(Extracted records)
--- START ---

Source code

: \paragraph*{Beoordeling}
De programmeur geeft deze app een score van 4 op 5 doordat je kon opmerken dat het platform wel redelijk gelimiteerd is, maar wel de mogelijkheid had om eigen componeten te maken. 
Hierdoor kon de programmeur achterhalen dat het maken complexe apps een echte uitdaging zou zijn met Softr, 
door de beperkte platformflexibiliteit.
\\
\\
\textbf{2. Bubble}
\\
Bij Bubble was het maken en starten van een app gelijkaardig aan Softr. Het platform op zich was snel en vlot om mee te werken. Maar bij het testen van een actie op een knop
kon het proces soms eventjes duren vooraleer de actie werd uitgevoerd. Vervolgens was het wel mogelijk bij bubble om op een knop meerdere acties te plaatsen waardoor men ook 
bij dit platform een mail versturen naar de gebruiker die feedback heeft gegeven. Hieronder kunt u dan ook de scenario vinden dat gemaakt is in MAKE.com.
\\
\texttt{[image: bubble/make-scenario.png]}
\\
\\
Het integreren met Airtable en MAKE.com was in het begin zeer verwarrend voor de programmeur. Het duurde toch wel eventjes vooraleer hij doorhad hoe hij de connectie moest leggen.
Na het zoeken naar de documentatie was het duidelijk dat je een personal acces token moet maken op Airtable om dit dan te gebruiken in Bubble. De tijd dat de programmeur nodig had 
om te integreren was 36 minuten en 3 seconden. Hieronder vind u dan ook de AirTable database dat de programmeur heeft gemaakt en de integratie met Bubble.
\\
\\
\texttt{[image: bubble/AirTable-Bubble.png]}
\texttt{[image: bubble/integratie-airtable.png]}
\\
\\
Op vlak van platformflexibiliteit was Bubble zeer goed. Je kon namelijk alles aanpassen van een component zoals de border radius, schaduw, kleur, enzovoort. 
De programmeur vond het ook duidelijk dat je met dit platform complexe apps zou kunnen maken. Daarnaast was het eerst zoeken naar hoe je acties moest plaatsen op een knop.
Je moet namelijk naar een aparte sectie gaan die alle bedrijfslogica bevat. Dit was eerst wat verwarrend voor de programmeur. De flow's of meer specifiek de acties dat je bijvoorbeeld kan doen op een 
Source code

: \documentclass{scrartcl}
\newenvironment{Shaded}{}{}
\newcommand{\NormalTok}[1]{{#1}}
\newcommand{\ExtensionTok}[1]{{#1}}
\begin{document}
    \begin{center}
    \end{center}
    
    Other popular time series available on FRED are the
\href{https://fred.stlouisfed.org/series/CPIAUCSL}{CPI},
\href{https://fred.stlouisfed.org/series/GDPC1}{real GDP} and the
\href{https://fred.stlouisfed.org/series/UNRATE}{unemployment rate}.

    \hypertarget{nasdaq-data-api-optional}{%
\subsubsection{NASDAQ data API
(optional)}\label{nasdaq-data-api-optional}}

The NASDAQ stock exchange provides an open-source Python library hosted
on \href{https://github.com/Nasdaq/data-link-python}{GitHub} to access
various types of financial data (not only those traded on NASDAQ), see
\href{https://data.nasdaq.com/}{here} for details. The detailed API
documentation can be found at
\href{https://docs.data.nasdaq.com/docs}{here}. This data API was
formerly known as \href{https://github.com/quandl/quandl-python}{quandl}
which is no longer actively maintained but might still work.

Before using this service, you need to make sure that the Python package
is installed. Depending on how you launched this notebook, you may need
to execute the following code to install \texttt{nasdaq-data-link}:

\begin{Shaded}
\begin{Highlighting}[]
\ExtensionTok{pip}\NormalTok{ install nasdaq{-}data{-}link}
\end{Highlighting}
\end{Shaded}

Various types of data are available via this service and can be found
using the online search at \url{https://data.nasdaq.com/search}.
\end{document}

--- END ---

# TASK DETAILS
The answer must be the lines from the one containing "to execute the" to the final line of the data above, copied exactly, both included, with nothing added.

# OUTPUT FOR THIS TASK
to execute the following code to install \texttt{nasdaq-data-link}:

\begin{Shaded}
\begin{Highlighting}[]
\ExtensionTok{pip}\NormalTok{ install nasdaq{-}data{-}link}
\end{Highlighting}
\end{Shaded}

Various types of data are available via this service and can be found
using the online search at \url{https://data.nasdaq.com/search}.
\end{document}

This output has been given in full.